He was referring to informal and confidential talks at summits by European leaders at which he said they could openly express positions without fear of having others spin their comments for political advantage later.
"Everyone forgoes these polemics as a rule. And there are really very few exceptions where someone or other tries to play the victor afterwards," Faymann said in the interview released ahead of publication on Saturday.
He did not give details of when this may have happened, or over what issues.
Cameron faces pressure from within his Conservative Party to call a referendum on whether Britain should remain in the EU, a demand backed by opinion polls which show a majority of Britons would, if given the chance, vote to leave the 27-nation bloc.
But business leaders in Britain have said they strongly oppose the prospect of radically downgrading ties with its biggest trading partner, while international partners from the United States to Germany and Ireland have made it clear they oppose a British EU exit.

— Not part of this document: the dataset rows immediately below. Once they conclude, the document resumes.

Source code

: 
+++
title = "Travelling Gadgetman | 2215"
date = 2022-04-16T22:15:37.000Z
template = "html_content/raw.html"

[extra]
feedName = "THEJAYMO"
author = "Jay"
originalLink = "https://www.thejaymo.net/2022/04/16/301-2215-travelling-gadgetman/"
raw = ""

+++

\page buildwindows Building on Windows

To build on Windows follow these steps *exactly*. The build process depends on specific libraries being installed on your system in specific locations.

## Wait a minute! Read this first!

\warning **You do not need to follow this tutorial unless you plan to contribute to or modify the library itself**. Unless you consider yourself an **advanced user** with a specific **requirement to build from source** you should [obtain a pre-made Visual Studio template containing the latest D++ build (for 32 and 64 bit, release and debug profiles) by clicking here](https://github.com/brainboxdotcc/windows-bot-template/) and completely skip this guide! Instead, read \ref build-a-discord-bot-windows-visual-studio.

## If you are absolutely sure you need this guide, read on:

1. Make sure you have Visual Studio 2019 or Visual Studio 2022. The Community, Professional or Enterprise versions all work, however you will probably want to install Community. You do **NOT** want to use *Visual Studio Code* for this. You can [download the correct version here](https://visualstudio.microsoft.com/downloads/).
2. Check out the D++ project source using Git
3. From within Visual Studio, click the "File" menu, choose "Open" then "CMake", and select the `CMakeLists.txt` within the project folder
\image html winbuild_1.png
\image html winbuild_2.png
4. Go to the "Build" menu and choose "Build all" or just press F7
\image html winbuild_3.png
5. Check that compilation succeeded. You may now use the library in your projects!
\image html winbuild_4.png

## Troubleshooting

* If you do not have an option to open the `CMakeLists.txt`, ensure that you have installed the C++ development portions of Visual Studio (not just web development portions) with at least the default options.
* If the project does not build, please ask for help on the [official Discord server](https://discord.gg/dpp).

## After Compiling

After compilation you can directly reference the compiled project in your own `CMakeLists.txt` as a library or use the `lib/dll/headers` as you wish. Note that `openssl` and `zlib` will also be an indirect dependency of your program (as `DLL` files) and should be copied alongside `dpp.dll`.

The subject of Britain's relationship with Europe has also led to perceptions of discord with the United States, with Cameron's spokesman saying on Friday that U.S. President Barack Obama had told the prime minister that he supported his drive to renegotiate Britain's EU membership.
Relations between the two allies came under the spotlight this week after a senior U.S. official made a rare and forceful foray into what is an emotive domestic debate, saying Washington wanted Britain to stay in the EU.